## Task statement
Keep to one stretch of the data below, the lines from the one with "- **Human-centered ceremonies**" up to and including the one with "- **Hanukkah** emphasizing", and return that stretch exactly.

## Dataset extract
================================

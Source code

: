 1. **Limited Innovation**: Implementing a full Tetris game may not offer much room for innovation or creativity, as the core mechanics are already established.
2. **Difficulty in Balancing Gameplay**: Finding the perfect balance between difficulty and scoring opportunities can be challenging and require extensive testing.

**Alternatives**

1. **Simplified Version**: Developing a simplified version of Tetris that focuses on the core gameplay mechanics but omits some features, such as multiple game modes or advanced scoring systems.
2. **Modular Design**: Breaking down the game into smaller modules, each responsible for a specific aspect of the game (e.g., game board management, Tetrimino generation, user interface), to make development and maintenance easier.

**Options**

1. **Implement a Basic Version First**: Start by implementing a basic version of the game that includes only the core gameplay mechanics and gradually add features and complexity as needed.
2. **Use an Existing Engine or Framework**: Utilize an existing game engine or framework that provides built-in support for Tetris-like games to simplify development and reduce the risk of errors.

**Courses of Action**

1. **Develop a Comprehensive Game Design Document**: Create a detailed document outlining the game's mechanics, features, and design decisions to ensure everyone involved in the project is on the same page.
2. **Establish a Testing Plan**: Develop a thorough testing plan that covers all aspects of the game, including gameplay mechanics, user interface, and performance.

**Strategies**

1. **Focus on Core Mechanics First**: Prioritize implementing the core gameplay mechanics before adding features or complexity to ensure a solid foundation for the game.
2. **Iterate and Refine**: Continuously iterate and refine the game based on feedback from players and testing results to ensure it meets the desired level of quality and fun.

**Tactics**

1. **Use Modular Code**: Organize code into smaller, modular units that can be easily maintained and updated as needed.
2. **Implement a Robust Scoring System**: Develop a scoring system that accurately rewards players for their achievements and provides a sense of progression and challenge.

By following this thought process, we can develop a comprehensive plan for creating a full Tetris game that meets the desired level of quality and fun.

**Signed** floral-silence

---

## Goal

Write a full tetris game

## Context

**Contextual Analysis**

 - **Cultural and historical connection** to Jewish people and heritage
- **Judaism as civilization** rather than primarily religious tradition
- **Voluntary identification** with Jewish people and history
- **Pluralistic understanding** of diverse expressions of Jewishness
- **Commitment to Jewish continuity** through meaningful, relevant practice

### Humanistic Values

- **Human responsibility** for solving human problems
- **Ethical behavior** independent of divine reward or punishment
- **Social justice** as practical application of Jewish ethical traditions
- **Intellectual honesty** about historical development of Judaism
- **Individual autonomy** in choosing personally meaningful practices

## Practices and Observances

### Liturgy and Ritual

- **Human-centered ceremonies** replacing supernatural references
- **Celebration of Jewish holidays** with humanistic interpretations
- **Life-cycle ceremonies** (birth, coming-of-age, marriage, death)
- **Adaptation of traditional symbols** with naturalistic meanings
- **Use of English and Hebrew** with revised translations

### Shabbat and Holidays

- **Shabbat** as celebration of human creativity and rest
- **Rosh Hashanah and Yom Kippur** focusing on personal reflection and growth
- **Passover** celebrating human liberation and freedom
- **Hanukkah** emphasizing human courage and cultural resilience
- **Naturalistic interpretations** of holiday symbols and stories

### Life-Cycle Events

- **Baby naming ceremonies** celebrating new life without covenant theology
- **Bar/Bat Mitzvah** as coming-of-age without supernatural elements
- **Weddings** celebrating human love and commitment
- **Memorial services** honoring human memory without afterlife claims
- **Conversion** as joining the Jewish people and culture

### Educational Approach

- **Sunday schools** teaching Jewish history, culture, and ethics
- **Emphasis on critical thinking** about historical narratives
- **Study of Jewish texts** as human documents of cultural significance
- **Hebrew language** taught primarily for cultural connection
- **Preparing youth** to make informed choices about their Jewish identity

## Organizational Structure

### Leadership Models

================================

## Result of the exercise
- **Human-centered ceremonies** replacing supernatural references
- **Celebration of Jewish holidays** with humanistic interpretations
- **Life-cycle ceremonies** (birth, coming-of-age, marriage, death)
- **Adaptation of traditional symbols** with naturalistic meanings
- **Use of English and Hebrew** with revised translations

### Shabbat and Holidays

- **Shabbat** as celebration of human creativity and rest
- **Rosh Hashanah and Yom Kippur** focusing on personal reflection and growth
- **Passover** celebrating human liberation and freedom
- **Hanukkah** emphasizing human courage and cultural resilience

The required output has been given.